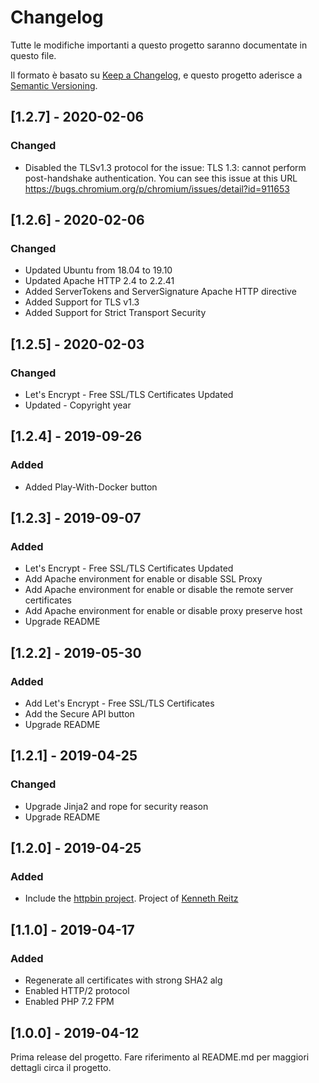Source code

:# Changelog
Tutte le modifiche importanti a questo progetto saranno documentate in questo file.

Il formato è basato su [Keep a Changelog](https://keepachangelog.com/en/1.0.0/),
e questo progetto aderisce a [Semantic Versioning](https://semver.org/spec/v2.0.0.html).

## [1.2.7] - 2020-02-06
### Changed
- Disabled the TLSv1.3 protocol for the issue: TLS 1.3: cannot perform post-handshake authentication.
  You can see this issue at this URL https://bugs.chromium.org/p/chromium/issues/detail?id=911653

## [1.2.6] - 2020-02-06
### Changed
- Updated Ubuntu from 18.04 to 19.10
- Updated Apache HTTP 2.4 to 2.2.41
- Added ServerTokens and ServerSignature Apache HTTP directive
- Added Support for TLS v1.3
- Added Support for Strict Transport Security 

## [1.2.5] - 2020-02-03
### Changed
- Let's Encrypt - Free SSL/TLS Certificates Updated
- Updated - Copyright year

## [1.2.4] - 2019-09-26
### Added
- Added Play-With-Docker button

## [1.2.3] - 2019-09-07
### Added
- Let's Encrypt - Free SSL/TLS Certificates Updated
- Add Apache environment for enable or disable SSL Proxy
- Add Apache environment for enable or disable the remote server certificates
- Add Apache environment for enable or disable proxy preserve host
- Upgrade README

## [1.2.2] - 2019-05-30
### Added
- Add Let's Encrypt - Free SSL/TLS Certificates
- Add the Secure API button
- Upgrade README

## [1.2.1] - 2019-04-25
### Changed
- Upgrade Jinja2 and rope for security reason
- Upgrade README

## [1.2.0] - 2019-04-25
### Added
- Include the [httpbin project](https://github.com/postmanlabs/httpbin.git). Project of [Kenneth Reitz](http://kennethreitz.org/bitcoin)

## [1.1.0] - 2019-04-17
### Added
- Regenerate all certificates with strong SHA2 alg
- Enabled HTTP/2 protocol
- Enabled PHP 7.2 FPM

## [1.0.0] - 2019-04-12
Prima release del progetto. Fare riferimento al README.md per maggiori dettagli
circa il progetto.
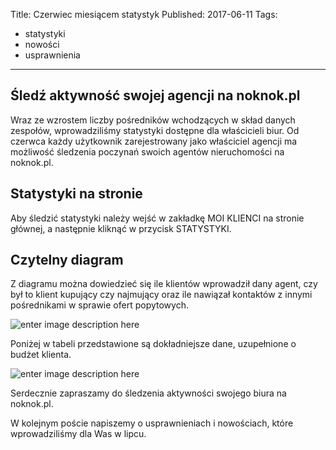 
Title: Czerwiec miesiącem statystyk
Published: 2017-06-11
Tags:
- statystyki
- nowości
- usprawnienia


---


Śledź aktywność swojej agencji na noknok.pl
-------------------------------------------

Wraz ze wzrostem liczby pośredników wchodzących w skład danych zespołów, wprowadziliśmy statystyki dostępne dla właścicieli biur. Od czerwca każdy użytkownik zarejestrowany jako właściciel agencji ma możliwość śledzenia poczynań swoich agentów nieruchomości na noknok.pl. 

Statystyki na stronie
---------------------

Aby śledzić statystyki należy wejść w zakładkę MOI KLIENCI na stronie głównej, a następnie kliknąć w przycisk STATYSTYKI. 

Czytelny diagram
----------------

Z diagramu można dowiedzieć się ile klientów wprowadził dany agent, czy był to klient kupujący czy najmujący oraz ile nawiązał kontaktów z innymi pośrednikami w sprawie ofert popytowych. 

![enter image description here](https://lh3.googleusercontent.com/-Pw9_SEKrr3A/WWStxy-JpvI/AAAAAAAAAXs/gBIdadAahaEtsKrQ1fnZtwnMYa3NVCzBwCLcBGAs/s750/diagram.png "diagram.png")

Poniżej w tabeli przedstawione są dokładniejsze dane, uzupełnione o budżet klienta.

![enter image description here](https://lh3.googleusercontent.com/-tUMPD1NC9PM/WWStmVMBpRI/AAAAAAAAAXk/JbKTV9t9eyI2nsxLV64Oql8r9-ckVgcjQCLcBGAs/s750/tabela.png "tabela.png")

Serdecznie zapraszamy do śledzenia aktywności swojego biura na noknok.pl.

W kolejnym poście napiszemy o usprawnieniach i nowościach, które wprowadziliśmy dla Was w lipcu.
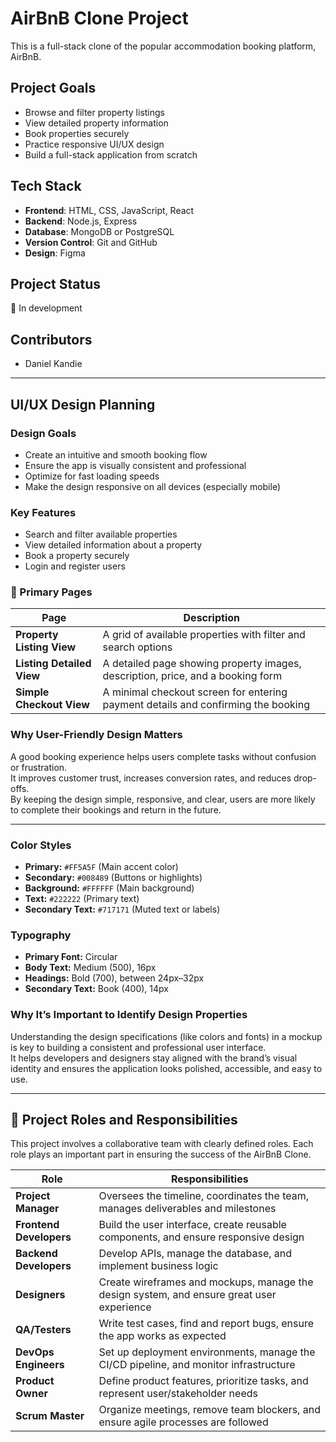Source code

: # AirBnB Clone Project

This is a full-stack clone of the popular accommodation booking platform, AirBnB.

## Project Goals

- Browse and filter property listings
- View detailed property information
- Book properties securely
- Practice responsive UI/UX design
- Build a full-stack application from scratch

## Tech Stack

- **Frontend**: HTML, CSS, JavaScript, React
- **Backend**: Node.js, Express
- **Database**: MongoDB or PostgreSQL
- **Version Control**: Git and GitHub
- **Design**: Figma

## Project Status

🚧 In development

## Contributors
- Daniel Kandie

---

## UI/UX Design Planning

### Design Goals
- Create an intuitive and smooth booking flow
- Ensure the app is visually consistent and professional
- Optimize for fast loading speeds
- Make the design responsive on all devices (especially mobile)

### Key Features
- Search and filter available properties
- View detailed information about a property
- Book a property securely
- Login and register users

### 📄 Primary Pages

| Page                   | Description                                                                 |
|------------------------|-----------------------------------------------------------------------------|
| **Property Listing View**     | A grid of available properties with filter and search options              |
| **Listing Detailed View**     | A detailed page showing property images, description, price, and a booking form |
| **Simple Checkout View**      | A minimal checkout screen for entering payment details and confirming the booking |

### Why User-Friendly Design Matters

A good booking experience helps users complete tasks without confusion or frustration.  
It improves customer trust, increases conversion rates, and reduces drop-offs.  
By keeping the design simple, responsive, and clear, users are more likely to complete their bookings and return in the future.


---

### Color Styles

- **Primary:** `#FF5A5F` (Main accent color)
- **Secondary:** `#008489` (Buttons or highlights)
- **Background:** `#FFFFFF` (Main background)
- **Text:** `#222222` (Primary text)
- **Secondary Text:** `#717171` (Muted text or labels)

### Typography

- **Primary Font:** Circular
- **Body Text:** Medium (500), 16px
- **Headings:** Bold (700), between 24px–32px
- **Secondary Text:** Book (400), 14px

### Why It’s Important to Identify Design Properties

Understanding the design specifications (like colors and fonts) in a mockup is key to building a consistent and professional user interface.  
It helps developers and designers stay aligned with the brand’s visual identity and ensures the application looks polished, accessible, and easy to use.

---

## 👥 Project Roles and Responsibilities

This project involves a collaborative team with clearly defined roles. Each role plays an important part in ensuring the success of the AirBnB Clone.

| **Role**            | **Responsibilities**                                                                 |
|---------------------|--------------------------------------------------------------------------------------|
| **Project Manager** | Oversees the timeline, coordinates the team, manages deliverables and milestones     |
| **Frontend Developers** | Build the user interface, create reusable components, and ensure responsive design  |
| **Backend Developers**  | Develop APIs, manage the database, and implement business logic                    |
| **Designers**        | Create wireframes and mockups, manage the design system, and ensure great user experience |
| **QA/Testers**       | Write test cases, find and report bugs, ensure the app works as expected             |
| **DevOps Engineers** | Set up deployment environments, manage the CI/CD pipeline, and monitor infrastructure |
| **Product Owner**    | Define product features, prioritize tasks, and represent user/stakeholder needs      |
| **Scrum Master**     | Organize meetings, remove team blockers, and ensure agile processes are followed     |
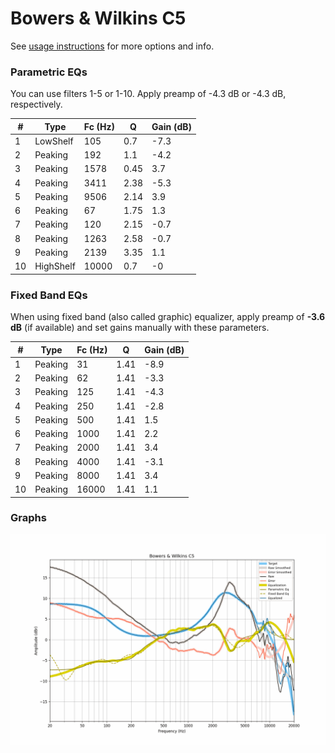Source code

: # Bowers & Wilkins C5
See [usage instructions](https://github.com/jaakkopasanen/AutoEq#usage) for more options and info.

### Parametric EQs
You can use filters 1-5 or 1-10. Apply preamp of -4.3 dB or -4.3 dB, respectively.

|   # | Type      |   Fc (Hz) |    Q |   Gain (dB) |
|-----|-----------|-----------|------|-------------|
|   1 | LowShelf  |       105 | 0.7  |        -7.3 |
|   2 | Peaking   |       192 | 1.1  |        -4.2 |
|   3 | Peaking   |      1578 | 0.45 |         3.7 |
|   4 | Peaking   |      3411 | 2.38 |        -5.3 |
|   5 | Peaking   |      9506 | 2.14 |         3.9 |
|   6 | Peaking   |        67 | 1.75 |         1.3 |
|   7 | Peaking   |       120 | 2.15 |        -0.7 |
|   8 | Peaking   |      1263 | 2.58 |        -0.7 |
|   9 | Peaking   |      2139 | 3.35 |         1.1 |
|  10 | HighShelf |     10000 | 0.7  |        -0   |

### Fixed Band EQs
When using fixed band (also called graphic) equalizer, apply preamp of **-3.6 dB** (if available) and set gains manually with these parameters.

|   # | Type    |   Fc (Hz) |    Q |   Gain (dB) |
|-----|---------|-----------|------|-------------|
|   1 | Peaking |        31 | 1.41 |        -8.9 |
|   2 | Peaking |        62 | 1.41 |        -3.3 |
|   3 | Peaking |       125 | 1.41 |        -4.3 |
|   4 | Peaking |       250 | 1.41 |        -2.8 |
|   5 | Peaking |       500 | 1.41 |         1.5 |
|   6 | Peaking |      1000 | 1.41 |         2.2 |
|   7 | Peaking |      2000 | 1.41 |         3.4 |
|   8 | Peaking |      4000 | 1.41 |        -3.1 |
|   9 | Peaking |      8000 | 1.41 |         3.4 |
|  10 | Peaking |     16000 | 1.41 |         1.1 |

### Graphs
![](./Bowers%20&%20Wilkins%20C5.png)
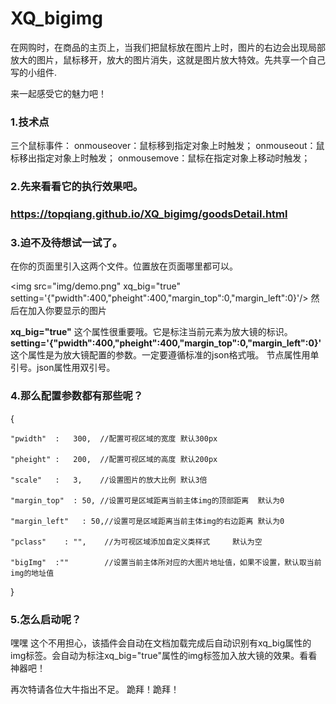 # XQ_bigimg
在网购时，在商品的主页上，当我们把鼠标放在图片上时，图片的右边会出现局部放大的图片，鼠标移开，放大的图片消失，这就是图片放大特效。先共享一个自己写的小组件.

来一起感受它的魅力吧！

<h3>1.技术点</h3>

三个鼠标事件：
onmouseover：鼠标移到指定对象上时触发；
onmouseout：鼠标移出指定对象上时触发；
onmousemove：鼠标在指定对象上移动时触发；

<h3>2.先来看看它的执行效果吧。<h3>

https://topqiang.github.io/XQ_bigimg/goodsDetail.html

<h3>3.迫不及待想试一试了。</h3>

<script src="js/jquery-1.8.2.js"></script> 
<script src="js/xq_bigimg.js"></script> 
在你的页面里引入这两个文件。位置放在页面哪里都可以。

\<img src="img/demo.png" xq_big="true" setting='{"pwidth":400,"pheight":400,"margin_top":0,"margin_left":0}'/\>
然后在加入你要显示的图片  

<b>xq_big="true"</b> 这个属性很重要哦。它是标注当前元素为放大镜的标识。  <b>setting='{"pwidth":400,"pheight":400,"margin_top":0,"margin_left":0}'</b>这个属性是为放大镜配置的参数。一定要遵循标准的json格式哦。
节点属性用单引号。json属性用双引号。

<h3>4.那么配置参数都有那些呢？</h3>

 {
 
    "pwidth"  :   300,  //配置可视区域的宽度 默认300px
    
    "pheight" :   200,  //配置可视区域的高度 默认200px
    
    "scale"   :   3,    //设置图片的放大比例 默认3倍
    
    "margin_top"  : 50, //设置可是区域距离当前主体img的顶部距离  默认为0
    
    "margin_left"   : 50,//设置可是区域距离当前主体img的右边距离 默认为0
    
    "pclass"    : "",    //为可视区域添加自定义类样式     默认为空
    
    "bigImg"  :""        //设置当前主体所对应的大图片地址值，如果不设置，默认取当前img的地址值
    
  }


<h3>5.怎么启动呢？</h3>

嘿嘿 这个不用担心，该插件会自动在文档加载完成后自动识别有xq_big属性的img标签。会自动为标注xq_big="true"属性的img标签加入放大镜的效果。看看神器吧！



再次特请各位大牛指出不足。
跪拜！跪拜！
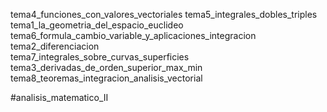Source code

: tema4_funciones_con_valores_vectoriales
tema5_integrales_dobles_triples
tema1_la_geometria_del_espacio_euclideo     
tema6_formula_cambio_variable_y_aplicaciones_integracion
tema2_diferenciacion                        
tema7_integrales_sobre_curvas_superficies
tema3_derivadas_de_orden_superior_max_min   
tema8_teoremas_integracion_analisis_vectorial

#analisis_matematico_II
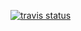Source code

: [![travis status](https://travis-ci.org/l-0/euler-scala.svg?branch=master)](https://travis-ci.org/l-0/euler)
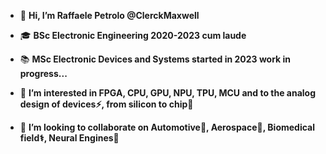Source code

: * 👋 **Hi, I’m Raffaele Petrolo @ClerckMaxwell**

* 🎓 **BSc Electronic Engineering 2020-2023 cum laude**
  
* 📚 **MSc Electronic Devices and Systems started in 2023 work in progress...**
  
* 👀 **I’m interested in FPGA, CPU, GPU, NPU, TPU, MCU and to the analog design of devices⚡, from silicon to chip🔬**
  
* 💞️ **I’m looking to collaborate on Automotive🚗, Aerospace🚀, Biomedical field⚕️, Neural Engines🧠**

What the exercise asks: Reproduce, word for word, every line starting at the line that contains "silicon to chip🔬**" and ending with the final line of the entries.

Answer box:
* 👀 **I’m interested in FPGA, CPU, GPU, NPU, TPU, MCU and to the analog design of devices⚡, from silicon to chip🔬**
  
* 💞️ **I’m looking to collaborate on Automotive🚗, Aerospace🚀, Biomedical field⚕️, Neural Engines🧠**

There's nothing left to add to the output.